Measurement of CD2 expression levels of IFN-alpha-treated fibrosarcomas using cell tracking velocimetry.

METHODS

A methodology and a mathematical relationship have been developed that allow quantitation of the expression levels of cellular surface antigens, in terms of antibody binding capacities (ABC).

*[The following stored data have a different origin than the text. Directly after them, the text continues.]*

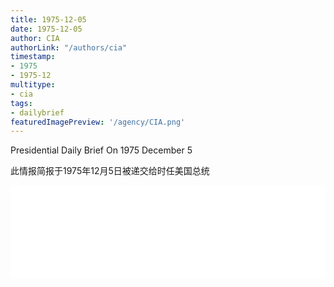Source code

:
 ```yaml
---
title: 1975-12-05
date: 1975-12-05
author: CIA 
authorLink: "/authors/cia"
timestamp: 
- 1975
- 1975-12
multitype: 
- cia
tags: 
- dailybrief
featuredImagePreview: '/agency/CIA.png'
---
```



Presidential Daily Brief On 1975 December 5

此情报简报于1975年12月5日被递交给时任美国总统

<!--more-->





<div id="over" style="width:100%; overflow:hidden"> <iframe id="sFrame" name="sFrame" frameborder="no" border="0"  allowfullscreen marginwidth="0" scrolling="no" src = " /CIA/1975-12-05.html "  style = " position:absulute; width: 806px; top: 300;" > </iframe> </div>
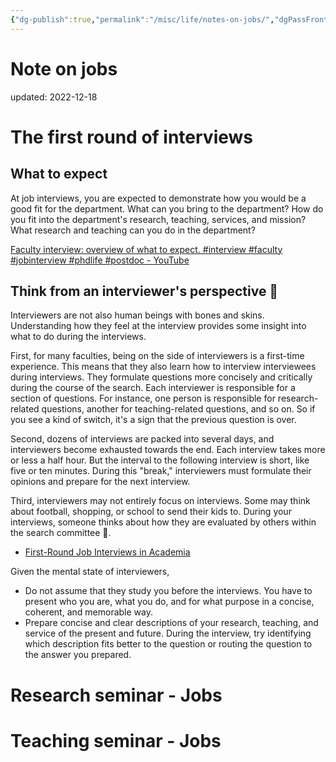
 ```yaml
---
{"dg-publish":true,"permalink":"/misc/life/notes-on-jobs/","dgPassFrontmatter":true}
---
```



# Note on jobs
updated: 2022-12-18



# The first round of interviews 

## What to expect

At job interviews, you are expected to demonstrate how you would be a good fit for the department. What can you bring to the department? How do you fit into the department's research, teaching, services, and mission? What research and teaching can you do in the department?

[Faculty interview: overview of what to expect. #interview #faculty #jobinterview #phdlife #postdoc - YouTube](https://www.youtube.com/watch?v=jiJlPrcE6g8)

## Think from an  interviewer's perspective 👀

Interviewers are not also human beings with bones and skins. Understanding how they feel at the interview provides some insight into what to do during the interviews.

First, for many faculties, being on the side of interviewers is a first-time experience. This means that they also learn how to interview interviewees during interviews. They formulate questions more concisely and critically during the course of the search. Each interviewer is responsible for a section of questions. For instance, one person is responsible for research-related questions, another for teaching-related questions, and so on. So if you see a kind of switch, it's a sign that the previous question is over. 

Second, dozens of interviews are packed into several days, and interviewers become exhausted towards the end. Each interview takes more or less a half hour. But the interval to the following interview is short, like five or ten minutes. During this "break," interviewers must formulate their opinions and prepare for the next interview. 

Third, interviewers may not entirely focus on interviews. Some may think about football, shopping, or school to send their kids to.  During your interviews, someone thinks about how they are evaluated by others within the search committee 👀. 

 - [First-Round Job Interviews in Academia](https://www.youtube.com/watch?v=9N59h6OZbyE "First-Round Job Interviews in Academia")

Given the mental state of interviewers, 
- Do not assume that they study you before the interviews. You have to present who you are, what you do, and for what purpose in a concise, coherent, and memorable way. 
- Prepare concise and clear descriptions of your research, teaching, and service of the present and future. During the interview, try identifying which description fits better to the question or routing the question to the answer you prepared. 

# Research seminar - Jobs

# Teaching seminar - Jobs
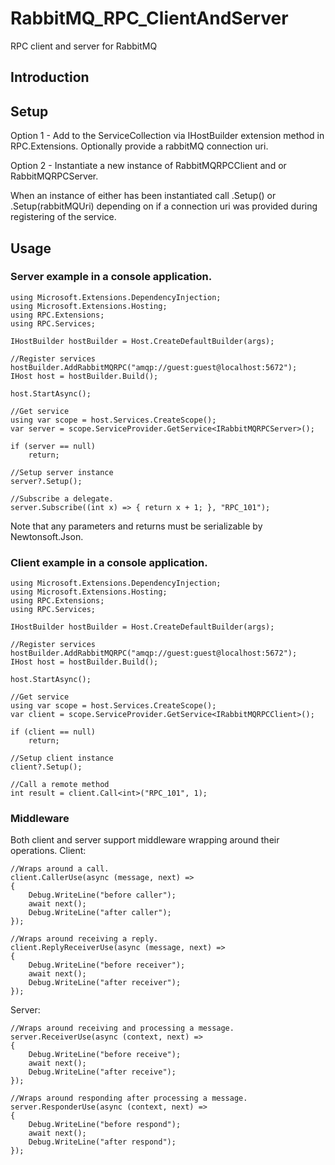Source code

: # RabbitMQ_RPC_ClientAndServer
RPC client and server for RabbitMQ

## Introduction

## Setup
Option 1 - Add to the ServiceCollection via IHostBuilder extension method in RPC.Extensions.
    Optionally provide a rabbitMQ connection uri.

Option 2 - Instantiate a new instance of RabbitMQRPCClient and or RabbitMQRPCServer.

When an instance of either has been instantiated call .Setup() or .Setup(rabbitMQUri) depending on if a connection uri was provided during registering of the service.

## Usage
### Server example in a console application.
```
using Microsoft.Extensions.DependencyInjection;
using Microsoft.Extensions.Hosting;
using RPC.Extensions;
using RPC.Services;

IHostBuilder hostBuilder = Host.CreateDefaultBuilder(args);

//Register services
hostBuilder.AddRabbitMQRPC("amqp://guest:guest@localhost:5672");
IHost host = hostBuilder.Build();

host.StartAsync();

//Get service
using var scope = host.Services.CreateScope();
var server = scope.ServiceProvider.GetService<IRabbitMQRPCServer>();

if (server == null)
    return;

//Setup server instance
server?.Setup();

//Subscribe a delegate.
server.Subscribe((int x) => { return x + 1; }, "RPC_101");
```
Note that any parameters and returns must be serializable by Newtonsoft.Json.

### Client example in a console application.
```
using Microsoft.Extensions.DependencyInjection;
using Microsoft.Extensions.Hosting;
using RPC.Extensions;
using RPC.Services;

IHostBuilder hostBuilder = Host.CreateDefaultBuilder(args);

//Register services
hostBuilder.AddRabbitMQRPC("amqp://guest:guest@localhost:5672");
IHost host = hostBuilder.Build();

host.StartAsync();

//Get service
using var scope = host.Services.CreateScope();
var client = scope.ServiceProvider.GetService<IRabbitMQRPCClient>();

if (client == null)
    return;

//Setup client instance
client?.Setup();

//Call a remote method
int result = client.Call<int>("RPC_101", 1);
```

### Middleware
Both client and server support middleware wrapping around their operations.
Client:
```
//Wraps around a call.
client.CallerUse(async (message, next) =>
{
    Debug.WriteLine("before caller");
    await next();
    Debug.WriteLine("after caller");
});

//Wraps around receiving a reply.
client.ReplyReceiverUse(async (message, next) =>
{
    Debug.WriteLine("before receiver");
    await next();
    Debug.WriteLine("after receiver");
});
```
Server:
```
//Wraps around receiving and processing a message.
server.ReceiverUse(async (context, next) =>
{
    Debug.WriteLine("before receive");
    await next();
    Debug.WriteLine("after receive");
});

//Wraps around responding after processing a message.
server.ResponderUse(async (context, next) =>
{
    Debug.WriteLine("before respond");
    await next();
    Debug.WriteLine("after respond");
});
```
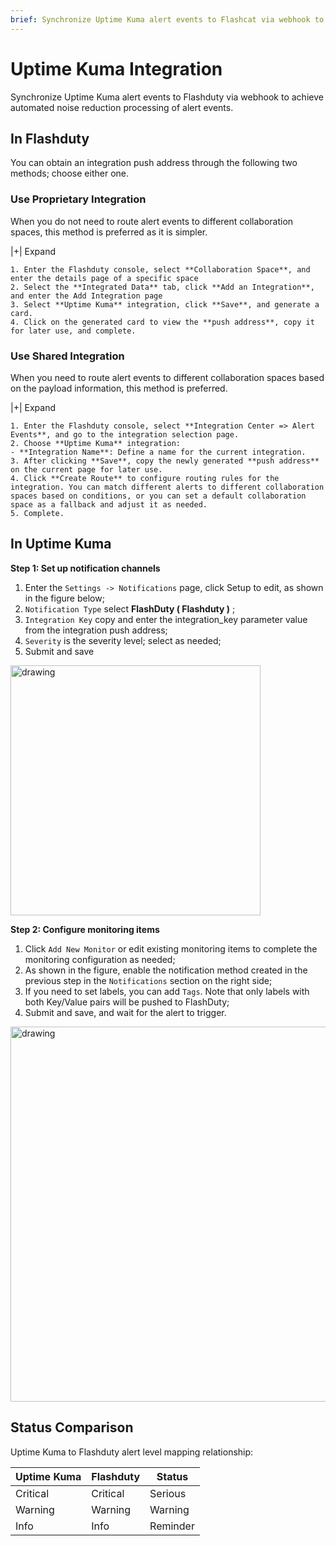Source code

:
 ```yaml
---
brief: Synchronize Uptime Kuma alert events to Flashcat via webhook to achieve automated noise reduction processing of alert events
---
```


# Uptime Kuma Integration

Synchronize Uptime Kuma alert events to Flashduty via webhook to achieve automated noise reduction processing of alert events.

## In Flashduty
You can obtain an integration push address through the following two methods; choose either one.

### Use Proprietary Integration

When you do not need to route alert events to different collaboration spaces, this method is preferred as it is simpler.

|+| Expand

    1. Enter the Flashduty console, select **Collaboration Space**, and enter the details page of a specific space
    2. Select the **Integrated Data** tab, click **Add an Integration**, and enter the Add Integration page
    3. Select **Uptime Kuma** integration, click **Save**, and generate a card.
    4. Click on the generated card to view the **push address**, copy it for later use, and complete.

### Use Shared Integration

When you need to route alert events to different collaboration spaces based on the payload information, this method is preferred.

|+| Expand

    1. Enter the Flashduty console, select **Integration Center => Alert Events**, and go to the integration selection page.
    2. Choose **Uptime Kuma** integration:
    - **Integration Name**: Define a name for the current integration.
    3. After clicking **Save**, copy the newly generated **push address** on the current page for later use.
    4. Click **Create Route** to configure routing rules for the integration. You can match different alerts to different collaboration spaces based on conditions, or you can set a default collaboration space as a fallback and adjust it as needed.
    5. Complete.

## In Uptime Kuma
**Step 1: Set up notification channels**

1. Enter the `Settings -> Notifications` page, click Setup to edit, as shown in the figure below;
2. `Notification Type` select **FlashDuty ( Flashduty )** ;
3. `Integration Key` copy and enter the integration_key parameter value from the integration push address;
4. `Severity` is the severity level; select as needed;
5. Submit and save

<img alt="drawing" width="400" src="https://fcdoc.github.io/img/zh/flashduty/mixin/alert_integration/uptime_kuma/1.avif" />

**Step 2: Configure monitoring items**

1. Click `Add New Monitor` or edit existing monitoring items to complete the monitoring configuration as needed;
2. As shown in the figure, enable the notification method created in the previous step in the `Notifications` section on the right side;
3. If you need to set labels, you can add `Tags`. Note that only labels with both Key/Value pairs will be pushed to FlashDuty;
4. Submit and save, and wait for the alert to trigger.

<img alt="drawing" width="600" src="https://fcdoc.github.io/img/zh/flashduty/mixin/alert_integration/uptime_kuma/2.avif" />

## Status Comparison

Uptime Kuma to Flashduty alert level mapping relationship:

| Uptime Kuma  |  Flashduty  | Status |
| ------------ | -------- | ---- |
| Critical     | Critical | Serious |
| Warning     | Warning  | Warning |
| Info     | Info     | Reminder |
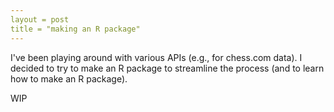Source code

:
 ```yaml
---
layout = post
title = "making an R package"
---
```

I've been playing around with various APIs (e.g., for chess.com data). I decided to try to make an R package to streamline the process (and to learn how to make an R package).

WIP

This methodology uses immunomagnetically labeled cells and calibration microbeads combined with cell tracking velocimetry (CTV) technology to measure magnetophoretic mobilities corresponding to cellular ABC. The mobility measurements were accomplished by microscopically recording and calculating the velocity of immunomagnetically labeled QSC microbeads and cells in a nearly constant magnetic energy gradient.

RESULTS

Transformed fibrosarcoma cells were given controlled treatments of interferon-alpha in order to manipulate CD2 antigen expression levels. These cells were then immunomagnetically labeled with anti-CD2 FITC antibodies and anti-FITC MACS paramagnetic nanoparticles. Measured magnetophoretic mobilities were used to calculate ABC for these cells, corresponding to CD2 expression levels.

CONCLUSION

The results from CTV and flow cytometry (FCM) qualitatively verify that these fibrosarcoma cells express elevated levels of CD2 molecules with increasing interferon-alpha treatment from 0 to 24 h. The mean basal CD2 expression level, in terms of ABC, was calculated to be 27,000 from CTV analysis, whereas FCM indicates a comparable ABC value of 33,000.